Conversando com um deles descubro que foi sequestrado quando tinha 14 anos e ficou por dois anos sob a guarda da UNITA. Eram reféns de guerra. Eram maltratados. Os maiores de 18 anos eram perguntados se queriam se juntar a tropa. Se sim seriam treinados, se não seriam mortos. O irmão dele de 18 anos preferiu a morte. O outro de 17 tentou fugir e foi morto pelas costas. A irmã que era pequena, o pai conseguiu pagar para leva-la a um lugar seguro. Ele me disse que as meninas sequestradas sofriam muito, eram estupradas, serviam de objeto sexual. Me disse que um dos soldados da UNITA resolveu ajuda-los a fugir, eram 220 adolescentes. 100 morreram pelo caminho, por causa das minas explosivas, por causa de fome, de sede e alguns que resolveram voltar para a UNITA e foram mortos. É duro, é triste.

Todos têm celular, gastam fortunas por mês aqui na escola. No mínimo cem dólares é a média. Uma média alta para um país que tem 70% da sua população vivendo abaixo da linha da pobreza, ou seja, com menos de dois dólares por dia. Mas os estudantes precisam ter a comunicação com suas casas, sempre tem alguém que está doente ou que morreu. Sempre.

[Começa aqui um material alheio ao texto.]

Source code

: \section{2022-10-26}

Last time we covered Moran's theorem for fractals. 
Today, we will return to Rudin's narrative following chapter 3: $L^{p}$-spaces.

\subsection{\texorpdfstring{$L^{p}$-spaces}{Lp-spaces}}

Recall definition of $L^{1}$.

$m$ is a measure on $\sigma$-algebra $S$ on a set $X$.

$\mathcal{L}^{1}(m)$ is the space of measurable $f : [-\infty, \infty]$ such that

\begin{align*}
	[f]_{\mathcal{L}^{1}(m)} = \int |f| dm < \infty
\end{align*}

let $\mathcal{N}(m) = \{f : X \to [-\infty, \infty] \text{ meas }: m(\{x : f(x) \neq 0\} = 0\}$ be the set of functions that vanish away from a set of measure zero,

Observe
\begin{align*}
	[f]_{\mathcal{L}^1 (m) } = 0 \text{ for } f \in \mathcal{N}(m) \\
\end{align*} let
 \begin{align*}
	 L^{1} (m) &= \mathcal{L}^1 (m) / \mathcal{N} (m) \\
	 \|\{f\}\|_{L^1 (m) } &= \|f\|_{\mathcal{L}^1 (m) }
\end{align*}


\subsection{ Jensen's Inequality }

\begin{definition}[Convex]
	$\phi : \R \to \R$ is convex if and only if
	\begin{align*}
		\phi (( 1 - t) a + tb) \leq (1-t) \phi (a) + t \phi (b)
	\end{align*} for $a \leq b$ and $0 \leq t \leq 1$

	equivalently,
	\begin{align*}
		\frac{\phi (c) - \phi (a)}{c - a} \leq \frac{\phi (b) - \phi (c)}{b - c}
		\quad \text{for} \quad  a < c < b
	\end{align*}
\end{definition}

Também aqui em Angola, muito raro ouve-se as palavras “Por Favor” e “Obrigada”. Não se falam. E pedem tudo! Me dá 100 kwanzas, me dá essa camiseta do Brasil, me paga isso, me paga aquilo, me dá pilha. Às vezes me sinto invadida, às vezes não sei como agir. É difícil, sociedade onde o branco é sempre rico ou o que o branco tem é o que é valorizado. Eu e o Iwan nunca passamos desapercebidos, nunca! No dia em que fomos ao Benfica (mercado aberto) estávamos a pé. Pessoas paravam para saber se estava tudo bem, se tinha acontecido alguma coisa. Dois brancos andando a pé no meio da rua? Nunca! Isso já faz uma semana, mas fomos notados por várias pessoas que conhecemos, no Ramiro, nas Palmeirinhas, na escola, muitos nos viram no Benfica. “Ah! Vi vocês no Benfica. Vocês estavam a pé!”

Não se valorizam aqui as coisas da terra, a cultura da terra. É uma grande fonte de influência internacional. Os únicos produtos alimentícios que eu achei por aqui de fabricação angolana são cigarro, cerveja e refrigerante. Palmas para o refrigerante de Ananás com Coco! Muito bom! Mas o resto são todos importados. Muitos do Brasil e da Argentina. Mas também da Holanda, da África do Sul, Namíbia, Portugal. E muitos que não precisam de geladeira, incluindo margarina, iogurte, queijo.

Novelas! Muitas brasileiras. Agora estão passando a novela “Gabriela”. Quando falo meu nome eles dizem “Ah! Igual a da novela!”. Isso, igual a da novela. E Também 10 entre 10 angolanos que eu conheci, me falaram que o sonho deles é ir para o Brasil. Por que? Porque na novela mostra um Brasil lindo e rico, com um povo lindo e muito feliz.
Que influência trazemos para este povo, que troca suas raízes e cultura, em nome de uma propaganda mal feita de um país que também passou pelas mãos dos Portugueses mas, segundo eles, deu certo?

Tenho ficado a pensar esses últimos dias, na situação de Angola, no modo de agir do povo angolano. Como ser útil? Tenho me perguntado se o que estou fazendo, ou tentando fazer, é certo. Vir aqui e talvez prejudicar em vez de ajudar. Que contributos posso dar a uma sociedade que tenta se reconstruir de uma situação da qual eu nunca vivi. Que contributos posso dar se o que para mim pode ser errado, para eles é a realidade. O que posso fazer quando ouço: “Gabriela, aqui não é o Brasil, aqui é Angola”. Às vezes, fico perdida, fico irritada, fico frustrada.

Mas continuo aqui, na tentativa de entender melhor, de conhecer melhor, de me inserir melhor no contexto dessa sociedade que tem um passado sofrido, mas um futuro cheio de esperanças e novas expectativas. Nesse país colorido, com adultos e crianças lindos, com mulheres batalhadoras. Nesse país tentando aprender a andar sozinho.